Fun on the Fourth
Published 12:00 am Monday, July 7, 2003
July 4 revelers sit in lawn chairs and on blankets to watch Friday night’s fireworks display.(C. Todd Sherman The Vicksburg Post)
[7/5/03]World War II veteran Robert “Rusty” Price sat on the bed of his pickup downtown Friday night to watch the purple, orange, red and green fireworks explode across Vicksburg’s skyline.
“That’s a crowd down there,” said Price, pointing at the hill climbing up from Levee Street and the old Levee Street Depot, the center of July Fourth activities that included fireworks, area singers and an orchestra from the University of Southern Mississippi. “This is a good seat here.”
Price, 84, retired from Illinois Central Railroad in 1979, but before that, he often rode trains to the once-bustling depot.
Friday night, wearing a red, white and blue cap with a flashing red button attached, Price parked his truck on Grove and Walnut streets, blocks from the center of the festivities.

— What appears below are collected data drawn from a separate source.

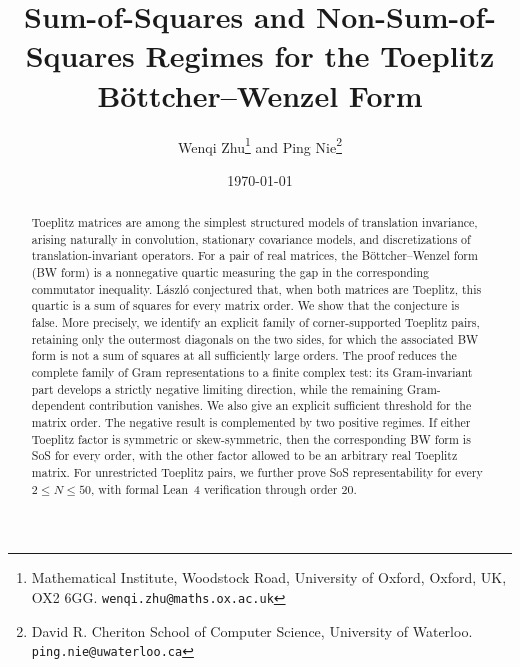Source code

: \documentclass[10pt,a4paper]{article}
\title{Sum-of-Squares and Non-Sum-of-Squares Regimes for the Toeplitz Böttcher–Wenzel Form}
\author{Wenqi Zhu\thanks{Mathematical Institute, Woodstock Road, University of Oxford, Oxford, UK, OX2 6GG.  {\tt wenqi.zhu@maths.ox.ac.uk} } \quad and \quad
Ping Nie\thanks{David R. Cheriton School of Computer Science, University of Waterloo.
{\tt ping.nie@uwaterloo.ca}}}
\date{\today}
\theoremstyle{definition}
\begin{document}
\maketitle

\begin{abstract}
Toeplitz matrices are among the simplest structured models of
translation invariance, arising naturally in convolution, stationary
covariance models, and discretizations of translation-invariant
operators.  For a pair of real matrices, the B\"ottcher--Wenzel form
(BW form) is a nonnegative quartic measuring the gap in the
corresponding commutator inequality.  L\'aszl\'o conjectured that,
when both matrices are Toeplitz, this quartic is a sum of squares
for every matrix order. 
We show that the conjecture is false.  More precisely, we identify an
explicit family of corner-supported Toeplitz pairs, retaining only the
outermost diagonals on the two sides, for which the associated BW form
is not a sum of squares at all sufficiently large orders.  The proof
reduces the complete family of Gram representations to a finite complex
test: its Gram-invariant part develops a strictly negative limiting
direction, while the remaining Gram-dependent contribution vanishes.
We also give an explicit sufficient threshold for the matrix order. 
The negative result is complemented by two positive regimes.  If either
Toeplitz factor is symmetric or skew-symmetric, then the corresponding
BW form is SoS for every order, with the other factor allowed to be an
arbitrary real Toeplitz matrix.  For unrestricted Toeplitz pairs, we
further prove SoS representability for every $2\le N\le50$, with
formal Lean~4 verification through order $20$.
\end{abstract}






\appendix







\scriptsize


\end{document}
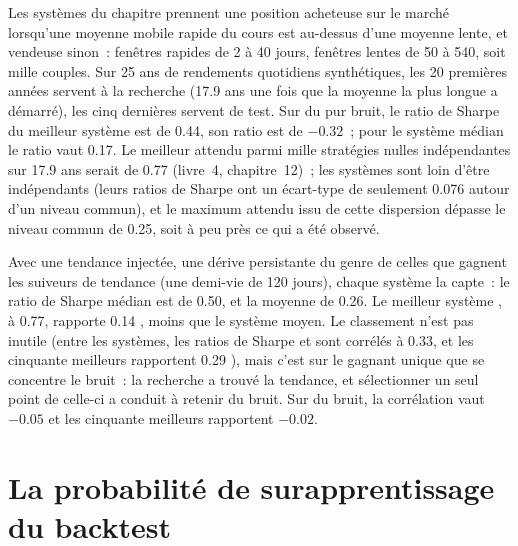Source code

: Les systèmes du chapitre prennent une position acheteuse sur le marché lorsqu'une moyenne mobile rapide du cours est au-dessus d'une moyenne lente, et vendeuse sinon~: fenêtres rapides de 2 à 40
jours, fenêtres lentes de 50 à 540, soit mille couples. Sur 25 ans de rendements quotidiens synthétiques, les 20 premières années servent à la recherche (17.9 ans une fois que la
moyenne la plus longue a démarré), les cinq dernières servent de test. Sur du pur bruit, le ratio de Sharpe  du meilleur système est de 0.44, son ratio  est de $-0.32$~; pour le système médian
le ratio  vaut 0.17. Le meilleur attendu parmi mille stratégies nulles indépendantes sur 17.9 ans serait de 0.77 (livre~4, chapitre~12)~; les systèmes
sont loin d'être indépendants (leurs ratios de Sharpe ont un écart-type de seulement 0.076 autour d'un niveau commun), et le maximum attendu issu
de cette dispersion dépasse le niveau commun de 0.25, soit à peu près ce qui a été observé.

Avec une tendance injectée, une dérive persistante du genre de celles que gagnent les suiveurs de tendance (une demi-vie de 120 jours), chaque système la capte~: le ratio de Sharpe médian 
est de 0.50, et la moyenne  de 0.26. Le meilleur système , à 0.77, rapporte 0.14 , moins que le système moyen. Le classement n'est pas inutile (entre les systèmes, les ratios de Sharpe  et
 sont corrélés à 0.33, et les cinquante meilleurs  rapportent 0.29 ), mais c'est sur le gagnant unique que se concentre le bruit~: la
recherche a trouvé la tendance, et sélectionner un seul point de celle-ci a conduit à retenir du bruit. Sur du bruit, la corrélation vaut $-0.05$ et les cinquante meilleurs rapportent $-0.02$.

\section{La probabilité de surapprentissage du backtest}

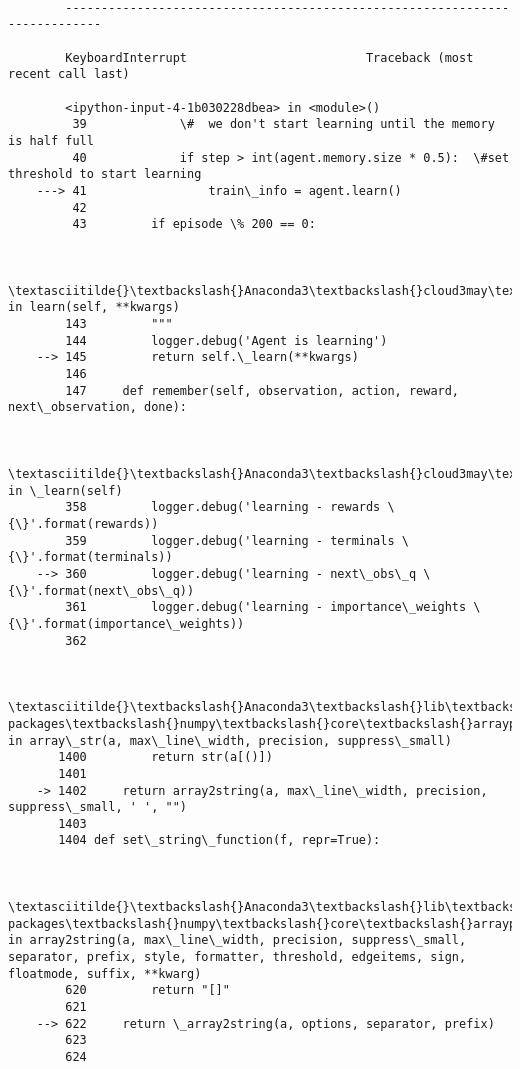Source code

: \documentclass[11pt]{article}
\begin{document}
    \begin{Verbatim}[commandchars=\\\{\}]

        ---------------------------------------------------------------------------

        KeyboardInterrupt                         Traceback (most recent call last)

        <ipython-input-4-1b030228dbea> in <module>()
         39             \#  we don't start learning until the memory is half full
         40             if step > int(agent.memory.size * 0.5):  \#set threshold to start learning
    ---> 41                 train\_info = agent.learn()
         42 
         43         if episode \% 200 == 0:
    

        \textasciitilde{}\textbackslash{}Anaconda3\textbackslash{}cloud3may\textbackslash{}energy\_py\textbackslash{}agents\textbackslash{}agent.py in learn(self, **kwargs)
        143         """
        144         logger.debug('Agent is learning')
    --> 145         return self.\_learn(**kwargs)
        146 
        147     def remember(self, observation, action, reward, next\_observation, done):
    

        \textasciitilde{}\textbackslash{}Anaconda3\textbackslash{}cloud3may\textbackslash{}energy\_py\textbackslash{}agents\textbackslash{}dqn.py in \_learn(self)
        358         logger.debug('learning - rewards \{\}'.format(rewards))
        359         logger.debug('learning - terminals \{\}'.format(terminals))
    --> 360         logger.debug('learning - next\_obs\_q \{\}'.format(next\_obs\_q))
        361         logger.debug('learning - importance\_weights \{\}'.format(importance\_weights))
        362 
    

        \textasciitilde{}\textbackslash{}Anaconda3\textbackslash{}lib\textbackslash{}site-packages\textbackslash{}numpy\textbackslash{}core\textbackslash{}arrayprint.py in array\_str(a, max\_line\_width, precision, suppress\_small)
       1400         return str(a[()])
       1401 
    -> 1402     return array2string(a, max\_line\_width, precision, suppress\_small, ' ', "")
       1403 
       1404 def set\_string\_function(f, repr=True):
    

        \textasciitilde{}\textbackslash{}Anaconda3\textbackslash{}lib\textbackslash{}site-packages\textbackslash{}numpy\textbackslash{}core\textbackslash{}arrayprint.py in array2string(a, max\_line\_width, precision, suppress\_small, separator, prefix, style, formatter, threshold, edgeitems, sign, floatmode, suffix, **kwarg)
        620         return "[]"
        621 
    --> 622     return \_array2string(a, options, separator, prefix)
        623 
        624 
    


\end{Verbatim}
\end{document}
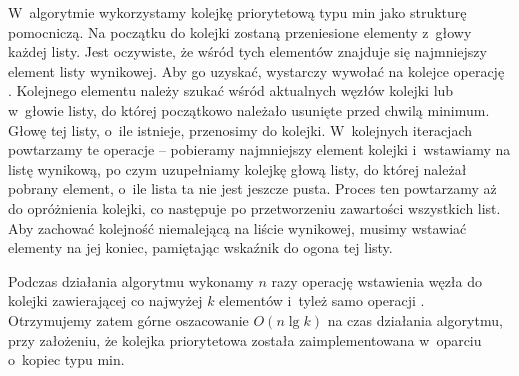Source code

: \exercise %
W~algorytmie wykorzystamy kolejkę priorytetową typu min jako strukturę pomocniczą.
Na początku do kolejki zostaną przeniesione elementy z~głowy każdej listy.
Jest oczywiste, że wśród tych elementów znajduje się najmniejszy element listy wynikowej.
Aby go uzyskać, wystarczy wywołać na kolejce operację .
Kolejnego elementu należy szukać wśród aktualnych węzłów kolejki lub w~głowie listy, do której początkowo należało usunięte przed chwilą minimum.
Głowę tej listy, o~ile istnieje, przenosimy do kolejki.
W~kolejnych iteracjach powtarzamy te operacje -- pobieramy najmniejszy element kolejki i~wstawiamy na listę wynikową, po czym uzupełniamy kolejkę głową listy, do której należał pobrany element, o~ile lista ta nie jest jeszcze pusta.
Proces ten powtarzamy aż do opróżnienia kolejki, co następuje po przetworzeniu zawartości wszystkich list.
Aby zachować kolejność niemalejącą na liście wynikowej, musimy wstawiać elementy na jej koniec, pamiętając wskaźnik do ogona tej listy.

Podczas działania algorytmu wykonamy $n$ razy operację wstawienia węzła do kolejki zawierającej co najwyżej $k$ elementów i~tyleż samo operacji .
Otrzymujemy zatem górne oszacowanie $O(n\lg k)$ na czas działania algorytmu, przy założeniu, że kolejka priorytetowa została zaimplementowana w~oparciu o~kopiec typu min.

A group police estimated to be between 6,000 and 10,000 turned out for this year’s Vicksburg July Fourth celebration.
Shirley Cosby of Vicksburg sat in a lawn chair near Grove and Washington street and said the weather, cooler because of an afternoon downpour, was great for the holiday.

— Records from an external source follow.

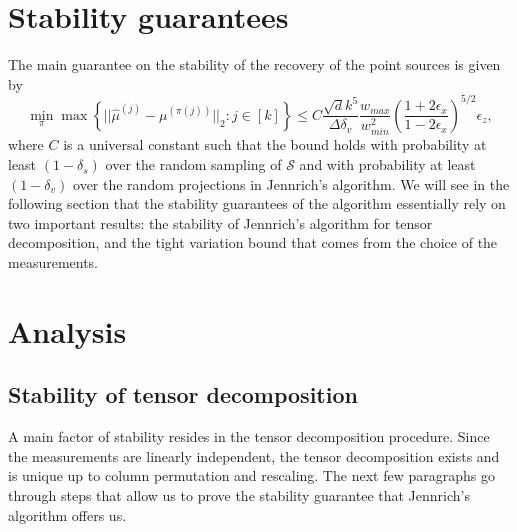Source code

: \section{Stability guarantees}
The main guarantee on the stability of the recovery of the point sources is given by $$\min_\pi\max\left\{||\widehat{\mu}^{(j)}-\mu^{(\pi(j))}||_2:j\in[k]\right\}\leq C\frac{\sqrt{d}k^5}{\Delta\delta_v}\frac{w_{max}}{w_{min}^2}\left(\frac{1+2\epsilon_x}{1-2\epsilon_x}\right)^{5/2}\epsilon_z,$$ where $C$ is a universal constant such that the bound holds with probability at least $(1-\delta_s)$ over the random sampling of $\mathcal{S}$ and with probability at least $(1-\delta_v)$ over the random projections in Jennrich's algorithm. We will see in the following section that the stability guarantees of the algorithm essentially rely on two important results: the stability of Jennrich's algorithm for tensor decomposition, and the tight variation bound that comes from the choice of the measurements.
\section{Analysis}
\subsection{Stability of tensor decomposition}
A main factor of stability resides in the tensor decomposition procedure. Since the measurements are linearly independent, the tensor decomposition exists and is unique up to column permutation and rescaling. The next few paragraphs go through steps that allow us to prove the stability guarantee that Jennrich's algorithm offers us.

The afternoon rain had threatened the production, but volunteers with generators and power blowers dried off the stage in front of the depot enough for the show to go on, Mayor Laurence Leyens told the revelers before the show began at 7.
“(Organizers) said we could kill somebody with all that power going to the main stage,” Leyens said.
Hilbert and Fay Shiers sat with their granddaughter, Amanda, in the bed of their truck, watching people walk all around them. He said he saw people sitting in trucks last year, and decided his family would try it this year because of the soggy ground.
“There are no bugs high in this truck bed,” he said.
The production, which organizers had announced would be broadcast live on the city’s cable channel, 23, was not aired. No one said why.
Volunteer organizer Frances Koury of Vicksburg said the fireworks display and concert cost about $50,000. Sponsors were the City of Vicksburg, Ameristar Casino-Hotel and Coca-Cola Bottling Co.